Slechts onder strikte voorwaarden kan de werkgever een werknemer een onbelaste vergoeding geven voor de inrichting van de werkruimte thuis. Over deze voorwaarden verschilden een werkgever en de fiscus van mening. In dit bericht leest u hoe Rechtbank Den Haag op 22 februari 2013 over dit geschil oordeelde [LJN:BZ5101, 22 maart 2013].
Zelfstandigheidscriterium geldt ook voor de inrichting
Volgens de rechter liet de aanhef van het eerste lid van artikel 30 van de Uitvoeringsregeling loonbelasting 2001 zich niet anders lezen dan dat een belastingvrije vergoeding voor een werkkamer en voor de inrichting daarvan, niet mogelijk is, tenzij de werkkamer aan het zelfstandigheidscriterium voldoet.
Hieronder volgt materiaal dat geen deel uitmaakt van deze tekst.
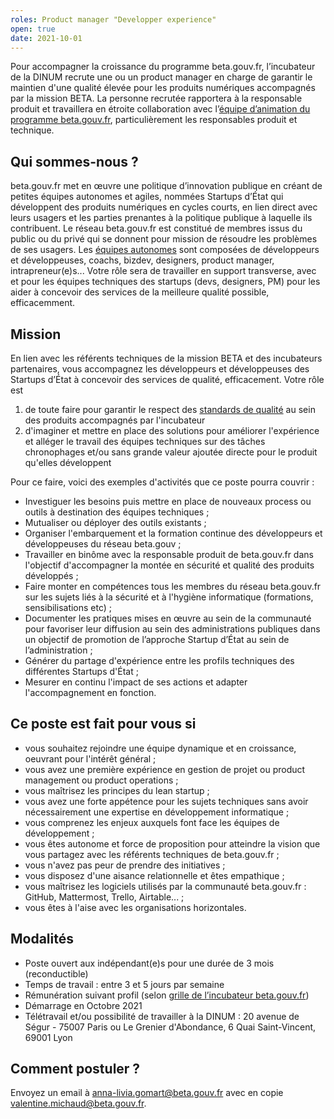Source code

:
 ```yaml
---
roles: Product manager "Developper experience"
open: true
date: 2021-10-01
---
```


Pour accompagner la croissance du programme beta.gouv.fr, l’incubateur de la DINUM recrute une ou un product manager en charge de garantir le maintien d'une qualité élevée pour les produits numériques accompagnés par la mission BETA.
La personne recrutée rapportera à la responsable produit et travaillera en étroite collaboration avec l’[équipe d’animation du programme beta.gouv.fr](https://doc.incubateur.net/communaute/travailler-a-beta-gouv/je-minforme-sur-la-vie-de-la-communaute/equipe-danimation), particulièrement les responsables produit et technique.

## Qui sommes-nous ?

beta.gouv.fr met en œuvre une politique d’innovation publique en créant de petites équipes autonomes et agiles, nommées Startups d’État qui développent des produits numériques en cycles courts, en lien direct avec leurs usagers et les parties prenantes à la politique publique à laquelle ils contribuent.
Le réseau beta.gouv.fr est constitué de membres issus du public ou du privé qui se donnent pour mission de résoudre les problèmes de ses usagers. Les [équipes autonomes](https://beta.gouv.fr/communaute/) sont composées de  développeurs et développeuses, coachs, bizdev, designers, product manager, intrapreneur(e)s... Votre rôle sera de travailler en support transverse, avec et pour les équipes techniques des startups (devs, designers, PM) pour les aider à concevoir des services de la meilleure qualité possible, efficacemment.

## Mission


En lien avec les référents techniques de la mission BETA et des incubateurs partenaires, vous accompagnez les développeurs et développeuses des Startups d’État à concevoir des services de qualité, efficacement. 
Votre rôle est 
1. de toute faire pour garantir le respect des [standards de qualité](https://doc.incubateur.net/communaute/gerer-sa-startup-detat-ou-de-territoires-au-quotidien/je-fais-des-choix-technologique/standards-de-qualite-beta.gouv.fr) au sein des produits accompagnés par l'incubateur
2. d'imaginer et mettre en place des solutions pour améliorer l'expérience et alléger le travail des équipes techniques sur des tâches chronophages et/ou sans grande valeur ajoutée directe pour le produit qu'elles développent

Pour ce faire, voici des exemples d'activités que ce poste pourra couvrir : 

* Investiguer les besoins puis mettre en place de nouveaux process ou outils à destination des équipes techniques ; 
* Mutualiser ou déployer des outils existants ; 
* Organiser l'embarquement et la formation continue des développeurs et développeuses du réseau beta.gouv ;
* Travailler en binôme avec la responsable produit de beta.gouv.fr dans l'objectif d'accompagner la montée en sécurité et qualité des produits développés ;
* Faire monter en compétences tous les membres du réseau beta.gouv.fr sur les sujets liés à la sécurité et à l'hygiène informatique (formations, sensibilisations etc) ;
* Documenter les pratiques mises en œuvre au sein de la communauté pour favoriser leur diffusion au sein des administrations publiques dans un objectif de promotion de l’approche Startup d’État au sein de l’administration ;
* Générer du partage d'expérience entre les profils techniques des différentes Startups d'État ;  
* Mesurer en continu l'impact de ses actions et adapter l'accompagnement en fonction.


## Ce poste est fait pour vous si 

* vous souhaitez rejoindre une équipe dynamique et en croissance, oeuvrant pour l'intérêt général ;
* vous avez une première expérience en gestion de projet ou product management ou product operations ;
* vous maîtrisez les principes du lean startup ; 
* vous avez une forte appétence pour les sujets techniques sans avoir nécessairement une expertise en développement informatique ;
* vous comprenez les enjeux auxquels font face les équipes de développement ;
* vous êtes autonome et force de proposition pour atteindre la vision que vous partagez avec les référents techniques de beta.gouv.fr ;
* vous n'avez pas peur de prendre des initiatives ;
* vous disposez d'une aisance relationnelle et êtes empathique ; 
* vous maîtrisez les logiciels utilisés par la communauté beta.gouv.fr : GitHub, Mattermost, Trello, Airtable... ; 
* vous êtes à l'aise avec les organisations horizontales.

## Modalités

* Poste ouvert aux indépendant(e)s pour une durée de 3 mois (reconductible)
* Temps de travail : entre 3 et 5 jours par semaine
* Rémunération suivant profil (selon [grille de l’incubateur beta.gouv.fr](https://doc.incubateur.net/communaute/travailler-a-beta-gouv/recrutement/les-differents-statuts/independants-freelances/remuneration))
* Démarrage en Octobre 2021
* Télétravail et/ou possibilité de travailler à la DINUM : 20 avenue de Ségur - 75007 Paris ou Le Grenier d'Abondance, 6 Quai Saint-Vincent, 69001 Lyon



## Comment postuler ?

Envoyez un email à anna-livia.gomart@beta.gouv.fr avec en copie valentine.michaud@beta.gouv.fr.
Voor het standpunt van de werkgever dat dit criterium niet zou gelden als alleen een vergoeding voor de inrichting wordt verstrekt, vond de rechter in de tekst van deze bepaling geen steun. Het moet dus gaan om een zelfstandige werkruimte, wil de vergoeding voor de inrichting onbelast blijven.
Voorwaarden voor onbelaste vergoeding, verstrekking of ter beschikking stelling
Als een werkgever geen gebruik maakt van de werkkostenregeling, kan hij de werknemer een vergoeding van € 1.815 geven voor de inrichting van de werkruimte thuis. Hij kan de inrichting ook tot dat bedrag verstrekken of ter beschikking stellen. De inrichting hoort dan niet tot het loon als is voldaan aan de volgende voorwaarden:
- Er is een gedagtekend schriftelijk contract tussen de werkgever en de betrokken werknemer. Dit contract moet worden bewaard bij de loonadministratie.
- In het contract zijn de naam en het adres van de werknemer vastgelegd.
- Het contract vermeldt de dag of dagen in de week waarop de werknemer in de werkruimte thuis werkt.
- Per 5 kalenderjaren mag maximaal € 1.815 inclusief btw (waarde in het economische verkeer) onbelast worden vergoed, verstrekt of ter beschikking worden gesteld.
- De werknemer werkt ten minste eenmaal per week tijdens de gebruikelijke werktijd voor de vervulling van zijn dienstbetrekking in de werkruimte met behulp van bijvoorbeeld een telefoon of computer, zonder dat hij naar de arbeidsplaats buiten de woning reist.
- De inrichting van de werkruimte voldoet aan de eisen van het Arbeidsomstandighedenbesluit.
Arbeidsomstandighedenbesluit
Volgens het Arbeidsomstandighedenbesluit moet de inrichting van de werkruimte aan de volgende eisen voldoen:
- De werkruimte van een thuiswerker is zodanig ingericht, dat de werknemer zo veel mogelijk zittend en op een ergonomisch verantwoorde manier zijn werk kan doen.
- In de werkruimte zijn de nodige voorzieningen voor kunstverlichting aanwezig.